Top of Source data
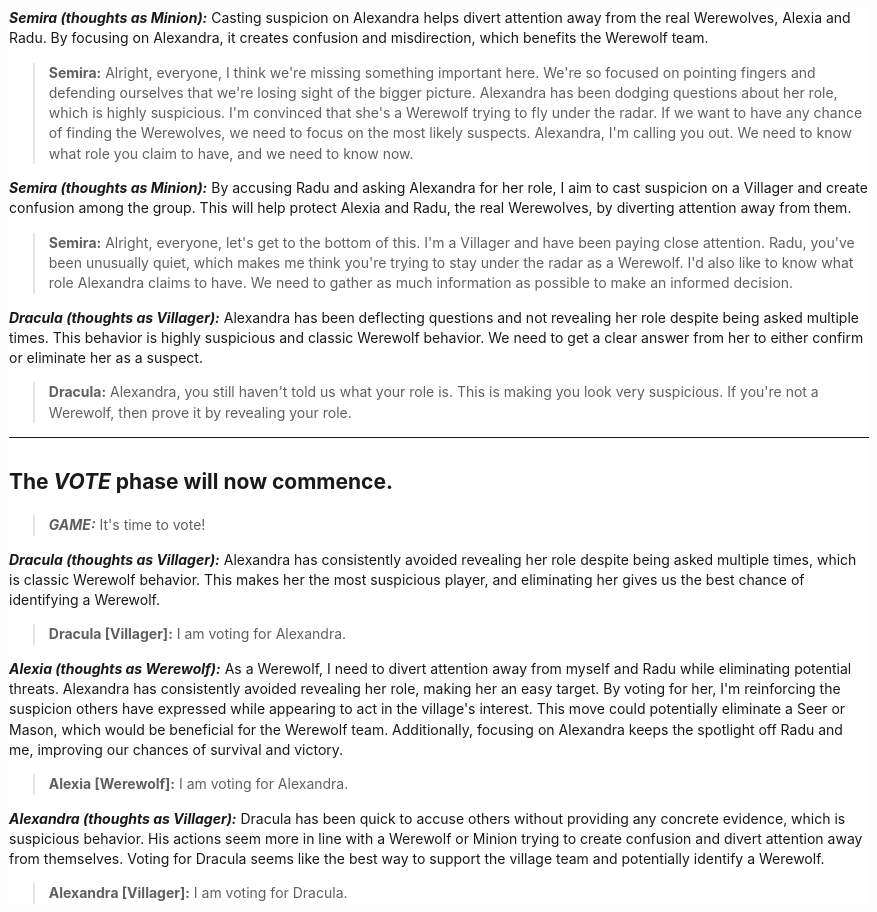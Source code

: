 
***Semira (thoughts as Minion):*** Casting suspicion on Alexandra helps divert attention away from the real Werewolves, Alexia and Radu. By focusing on Alexandra, it creates confusion and misdirection, which benefits the Werewolf team.
> **Semira:** Alright, everyone, I think we're missing something important here. We're so focused on pointing fingers and defending ourselves that we're losing sight of the bigger picture. Alexandra has been dodging questions about her role, which is highly suspicious. I'm convinced that she's a Werewolf trying to fly under the radar. If we want to have any chance of finding the Werewolves, we need to focus on the most likely suspects. Alexandra, I'm calling you out. We need to know what role you claim to have, and we need to know now.


***Semira (thoughts as Minion):*** By accusing Radu and asking Alexandra for her role, I aim to cast suspicion on a Villager and create confusion among the group. This will help protect Alexia and Radu, the real Werewolves, by diverting attention away from them.
> **Semira:** Alright, everyone, let's get to the bottom of this. I'm a Villager and have been paying close attention. Radu, you've been unusually quiet, which makes me think you're trying to stay under the radar as a Werewolf. I'd also like to know what role Alexandra claims to have. We need to gather as much information as possible to make an informed decision.


***Dracula (thoughts as Villager):*** Alexandra has been deflecting questions and not revealing her role despite being asked multiple times. This behavior is highly suspicious and classic Werewolf behavior. We need to get a clear answer from her to either confirm or eliminate her as a suspect.
> **Dracula:** Alexandra, you still haven't told us what your role is. This is making you look very suspicious. If you're not a Werewolf, then prove it by revealing your role.


---

## The ***VOTE*** phase will now commence.


>***GAME:*** It's time to vote!


***Dracula (thoughts as Villager):*** Alexandra has consistently avoided revealing her role despite being asked multiple times, which is classic Werewolf behavior. This makes her the most suspicious player, and eliminating her gives us the best chance of identifying a Werewolf.
> **Dracula [Villager]:** I am voting for Alexandra.


***Alexia (thoughts as Werewolf):*** As a Werewolf, I need to divert attention away from myself and Radu while eliminating potential threats. Alexandra has consistently avoided revealing her role, making her an easy target. By voting for her, I'm reinforcing the suspicion others have expressed while appearing to act in the village's interest. This move could potentially eliminate a Seer or Mason, which would be beneficial for the Werewolf team. Additionally, focusing on Alexandra keeps the spotlight off Radu and me, improving our chances of survival and victory.
> **Alexia [Werewolf]:** I am voting for Alexandra.


***Alexandra (thoughts as Villager):*** Dracula has been quick to accuse others without providing any concrete evidence, which is suspicious behavior. His actions seem more in line with a Werewolf or Minion trying to create confusion and divert attention away from themselves. Voting for Dracula seems like the best way to support the village team and potentially identify a Werewolf.
> **Alexandra [Villager]:** I am voting for Dracula.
Bottom of Source data
Exercise goal: Using the entries above, return exactly the lines from the line with "an informed decision." to the line with "[Villager]:** I am voting for Alexandra.", counting both of those lines.

Response for this exercise:
> **Semira:** Alright, everyone, let's get to the bottom of this. I'm a Villager and have been paying close attention. Radu, you've been unusually quiet, which makes me think you're trying to stay under the radar as a Werewolf. I'd also like to know what role Alexandra claims to have. We need to gather as much information as possible to make an informed decision.


***Dracula (thoughts as Villager):*** Alexandra has been deflecting questions and not revealing her role despite being asked multiple times. This behavior is highly suspicious and classic Werewolf behavior. We need to get a clear answer from her to either confirm or eliminate her as a suspect.
> **Dracula:** Alexandra, you still haven't told us what your role is. This is making you look very suspicious. If you're not a Werewolf, then prove it by revealing your role.


---

## The ***VOTE*** phase will now commence.


>***GAME:*** It's time to vote!


***Dracula (thoughts as Villager):*** Alexandra has consistently avoided revealing her role despite being asked multiple times, which is classic Werewolf behavior. This makes her the most suspicious player, and eliminating her gives us the best chance of identifying a Werewolf.
> **Dracula [Villager]:** I am voting for Alexandra.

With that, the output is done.